High in the mountains of the Cévennes is the plateau of Vivarais-Lignon. It is a cold, inhospitable place, covered for four months of the year in deep snow. Its isolated villages have for centuries been the refuge of persecuted Protestants: Huguenots at first, and then unusual sects whose lifestyles resemble the Amish or the Plymouth Brethren.

In the early years of the last century, the area’s pure mountain air began to attract summer tourists. By the start of the second world war, there were nine hotels to accommodate them in the village of Le Chambon alone. Albert Camus went there, to help him recover from tuber­culosis, and to write La Peste: he found it “a handsome country, a little sombre”. André Gide disliked its moroseness and “Calvinist rigidity”.

These very qualities contributed to the success of the remote plateau in providing a refuge for Jewish children escaping from Nazi persecution.
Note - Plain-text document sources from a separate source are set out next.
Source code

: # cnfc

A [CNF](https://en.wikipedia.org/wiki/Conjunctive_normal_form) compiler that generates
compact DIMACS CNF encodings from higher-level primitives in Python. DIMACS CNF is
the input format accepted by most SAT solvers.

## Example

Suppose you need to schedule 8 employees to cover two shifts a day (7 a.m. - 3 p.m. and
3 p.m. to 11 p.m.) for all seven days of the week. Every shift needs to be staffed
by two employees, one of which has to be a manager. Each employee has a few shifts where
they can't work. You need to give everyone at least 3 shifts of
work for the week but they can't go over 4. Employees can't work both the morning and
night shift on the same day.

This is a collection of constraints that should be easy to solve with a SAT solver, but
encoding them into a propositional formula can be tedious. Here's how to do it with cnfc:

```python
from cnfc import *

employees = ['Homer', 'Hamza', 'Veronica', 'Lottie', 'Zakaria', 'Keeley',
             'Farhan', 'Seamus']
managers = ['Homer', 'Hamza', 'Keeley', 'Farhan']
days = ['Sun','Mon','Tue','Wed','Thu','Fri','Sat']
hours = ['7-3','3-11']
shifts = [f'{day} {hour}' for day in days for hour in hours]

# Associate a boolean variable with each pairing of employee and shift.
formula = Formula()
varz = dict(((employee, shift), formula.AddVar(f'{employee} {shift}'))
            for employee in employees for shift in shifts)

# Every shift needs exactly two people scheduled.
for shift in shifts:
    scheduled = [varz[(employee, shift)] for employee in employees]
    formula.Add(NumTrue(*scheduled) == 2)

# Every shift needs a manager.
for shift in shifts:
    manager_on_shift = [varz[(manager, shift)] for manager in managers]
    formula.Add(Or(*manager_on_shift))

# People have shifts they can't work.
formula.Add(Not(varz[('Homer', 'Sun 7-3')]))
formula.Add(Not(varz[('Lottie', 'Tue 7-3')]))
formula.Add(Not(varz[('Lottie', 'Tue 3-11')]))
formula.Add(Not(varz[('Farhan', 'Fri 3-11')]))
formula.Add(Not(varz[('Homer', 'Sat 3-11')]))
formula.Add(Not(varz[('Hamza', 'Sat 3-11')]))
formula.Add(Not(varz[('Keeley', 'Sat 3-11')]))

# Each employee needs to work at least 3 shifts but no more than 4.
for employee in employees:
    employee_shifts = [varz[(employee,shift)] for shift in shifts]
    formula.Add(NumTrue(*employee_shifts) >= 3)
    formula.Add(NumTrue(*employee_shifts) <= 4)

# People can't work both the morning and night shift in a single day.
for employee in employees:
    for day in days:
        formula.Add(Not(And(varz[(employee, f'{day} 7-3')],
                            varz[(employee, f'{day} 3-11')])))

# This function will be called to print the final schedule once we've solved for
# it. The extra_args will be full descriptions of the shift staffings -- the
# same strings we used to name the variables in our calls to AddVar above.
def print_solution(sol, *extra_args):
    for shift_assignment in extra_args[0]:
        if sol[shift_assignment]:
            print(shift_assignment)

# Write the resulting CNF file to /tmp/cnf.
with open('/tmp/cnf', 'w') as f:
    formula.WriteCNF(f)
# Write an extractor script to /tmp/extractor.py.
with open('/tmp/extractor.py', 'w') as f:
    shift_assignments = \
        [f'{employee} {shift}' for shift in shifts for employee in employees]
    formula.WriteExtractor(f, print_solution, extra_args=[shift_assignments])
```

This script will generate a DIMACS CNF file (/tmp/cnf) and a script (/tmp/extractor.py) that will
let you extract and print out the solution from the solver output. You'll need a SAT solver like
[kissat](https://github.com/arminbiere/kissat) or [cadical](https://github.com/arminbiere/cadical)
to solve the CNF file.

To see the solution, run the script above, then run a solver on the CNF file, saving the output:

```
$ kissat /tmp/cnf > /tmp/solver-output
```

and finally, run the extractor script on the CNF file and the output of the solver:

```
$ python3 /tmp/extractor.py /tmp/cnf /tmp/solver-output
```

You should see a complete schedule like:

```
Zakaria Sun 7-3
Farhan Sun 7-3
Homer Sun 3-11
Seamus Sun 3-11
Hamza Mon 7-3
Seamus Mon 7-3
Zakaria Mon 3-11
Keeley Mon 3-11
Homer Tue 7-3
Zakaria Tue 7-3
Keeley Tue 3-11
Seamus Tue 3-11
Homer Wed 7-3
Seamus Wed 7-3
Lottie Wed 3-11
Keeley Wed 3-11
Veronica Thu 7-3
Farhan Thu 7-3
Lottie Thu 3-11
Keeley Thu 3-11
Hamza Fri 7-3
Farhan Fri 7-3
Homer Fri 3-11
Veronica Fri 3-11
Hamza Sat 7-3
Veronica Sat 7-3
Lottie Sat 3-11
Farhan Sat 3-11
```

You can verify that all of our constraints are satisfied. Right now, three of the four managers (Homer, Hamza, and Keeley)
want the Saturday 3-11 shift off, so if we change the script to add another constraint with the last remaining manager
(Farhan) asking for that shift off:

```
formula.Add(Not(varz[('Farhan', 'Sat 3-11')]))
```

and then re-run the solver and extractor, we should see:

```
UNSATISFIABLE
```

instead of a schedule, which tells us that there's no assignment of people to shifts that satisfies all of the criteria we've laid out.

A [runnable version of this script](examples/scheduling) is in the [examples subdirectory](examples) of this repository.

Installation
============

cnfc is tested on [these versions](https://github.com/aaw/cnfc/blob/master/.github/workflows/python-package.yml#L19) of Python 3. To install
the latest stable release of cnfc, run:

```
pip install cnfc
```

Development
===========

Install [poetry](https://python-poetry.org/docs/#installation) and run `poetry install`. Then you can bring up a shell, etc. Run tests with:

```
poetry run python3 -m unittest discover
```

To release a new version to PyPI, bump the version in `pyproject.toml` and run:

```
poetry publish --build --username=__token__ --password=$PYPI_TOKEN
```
Virtually inaccessible in winter, it was not a gossipy place. Its people were earnest and taciturn, modest and discreet. Led by several charismatic preachers, they stressed the importance of the Old Testament, obviously a point of contact for Jewish people. And they had become used to providing for seasonal visitors. By the end of the war, the plateau had helped to save roughly 800 Jews from the death camps, more than had any other comparable French region.

Village of Secrets: Defying the Nazis in Vichy France
By Caroline Moorehead, Chatto & Windus, RRP £20, 384 pages

In Village of Secrets, Caroline Moorehead digs deep among the roots of this story. With the insistence on accuracy that characterises her work as a biographer and a journalist, she has discovered several personal diaries and travelled the world to find survivors, most of them with very long memories.

The result is compelling and authoritative, if often harrowing. Statistics become characters we learn to worry for, generally with good reason. Wherever Moorehead can, she gives names, and precise information. She writes about the 49th convoy, for instance, which took away more than 50 octogenarians, as well as tiny children, dragged from their mothers’ arms: she names just one, little Sylvie Mancker, who was gassed on arrival at Auschwitz, on her first birthday.

She also details the myths that grew up afterwards. People claimed that the crimes of the Vichy government were the responsibility of only a few traitors; that this one village saved 5,000 people; that the pacifist pastor André Trocmé was the supreme hero of the hour. Yad Vashem, Israel’s centre for Holocaust remembrance, honoured him on all 11 of the most important sites of “Les Justes” in France.

The truth is more complicated. People all over the plateau, of several religions and none, also helped the refugees, and many disagreed with Trocmé’s pacifism. The Vichy government was so disgracefully eager to help the Nazis deport Jews that it went even beyond their execrable demands. And once Vichy fell in 1942 and the whole of France came under direct German control, the situation worsened. We know about the many heroes of the Résistance and the Special Operations Executive but less of their opponents, the murderous band of French thugs and villains, petty gangsters and fanatics grouped loosely together as the Milice française, who energetically assisted the Gestapo in their hunt for Jews.

But nothing, of course, was black and white. As news of the atrocities filtered through, many in authority, German as well as French, began to help, and the plateau became a place of unusual safety, especially in winter. The “visitors” were sent to school with the local children, and many impressive teachers, themselves often refugees, shielded them from the anxiety and grief of the war.

With the thaw, they became more vulnerable to raids: a system of signals provoked their speedy removal to concealed hide-outs until the immediate crisis was over. There was precious little food, and foraging became a necessity, but nobody starved. A brilliant forger worked night and day to provide them with false papers, and several managed to cross the mountains into Switzerland.

Latterly, Moorehead writes, there has been an emphasis on “minimising collaborators and celebrating resisters”. She sets that record straight. In the wake of the Dreyfus affair, France had been famously accommodating towards minorities but everything was to change. By interning Jews in appalling camps, by “identifying, gathering, earmarking and preparing them”, Vichy “had made it far easier for the Germans to do their work”. Moorehead maintains that, outside Nazi Germany itself, France had become the most anti-Semitic nation in Europe.

At the end, Moorehead returns to the plateau, where a museum has just opened in the old school. The new mayor of Le Chambon hopes that it will remind tourists and visiting schoolchildren that there were, even during those terrible years, “places where people were decent”.